An empty A has no subsets (yield []).

For the non-empty, you have two options

1. keep the first element, and concatenate all possible subsets of the rest (yield [A[0]] + s)

2. do not keep the first element, and return the possible subsets of the rest (yield s)

So, with A = [1, 2, 3] you have the union of [1] + subsets([2, 3]) and subsets([2, 3]).

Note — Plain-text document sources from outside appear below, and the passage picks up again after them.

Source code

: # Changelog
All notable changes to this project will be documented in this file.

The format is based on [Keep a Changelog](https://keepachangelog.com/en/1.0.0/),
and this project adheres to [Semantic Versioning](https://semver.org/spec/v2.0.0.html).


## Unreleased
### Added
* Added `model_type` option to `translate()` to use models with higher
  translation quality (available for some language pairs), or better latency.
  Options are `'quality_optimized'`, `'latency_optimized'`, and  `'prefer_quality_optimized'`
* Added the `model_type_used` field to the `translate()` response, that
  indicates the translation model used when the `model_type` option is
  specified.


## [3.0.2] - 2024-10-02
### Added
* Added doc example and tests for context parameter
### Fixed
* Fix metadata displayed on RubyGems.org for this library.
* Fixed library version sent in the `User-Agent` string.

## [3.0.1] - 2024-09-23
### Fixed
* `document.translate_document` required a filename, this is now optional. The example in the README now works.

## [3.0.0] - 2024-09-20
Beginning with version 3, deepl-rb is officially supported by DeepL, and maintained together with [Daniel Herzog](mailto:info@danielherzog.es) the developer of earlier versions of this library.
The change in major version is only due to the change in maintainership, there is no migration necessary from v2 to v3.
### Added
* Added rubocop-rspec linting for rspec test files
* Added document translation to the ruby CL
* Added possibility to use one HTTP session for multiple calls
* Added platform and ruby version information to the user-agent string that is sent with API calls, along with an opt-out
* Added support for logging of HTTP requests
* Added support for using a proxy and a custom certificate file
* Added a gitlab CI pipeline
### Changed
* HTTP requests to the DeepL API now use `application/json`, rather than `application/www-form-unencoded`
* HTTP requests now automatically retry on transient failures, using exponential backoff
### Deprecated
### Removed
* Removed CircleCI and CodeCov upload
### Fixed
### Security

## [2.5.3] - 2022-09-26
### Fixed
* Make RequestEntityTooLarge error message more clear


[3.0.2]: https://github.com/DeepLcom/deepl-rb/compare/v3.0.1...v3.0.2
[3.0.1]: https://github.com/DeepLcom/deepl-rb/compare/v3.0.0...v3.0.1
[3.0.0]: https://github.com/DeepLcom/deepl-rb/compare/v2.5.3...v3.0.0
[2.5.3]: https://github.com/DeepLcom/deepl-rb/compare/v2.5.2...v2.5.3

Similarly, subsets([2, 3]) is union of [2] + subsets([3]) and subsets([3]). finally, subsets([3]) is [] or [3]. That gives 3 steps, with 2 possible outcomes on each, giving the 8 possible combinations.

Answer 3

When you call susbsets initially, argument A is [1, 2, 3]. The important thing to note is that the function will recurse repeatedly calling itself with arguments [2, 3], [3] and [] before it starts yielding values for the current argument, [1, 2, 3]. Then all these recursive calls return and we execute the the following code with A having the value [1, 2, 3]:

for s in subsets(A[1:]):
    yield s # produces [2, 3]
    yield [A[0]] + s # produces [1, 2, 3]

So we would expect the last two values yielded to be [2, 3], [1, 2, 3] within the containing list.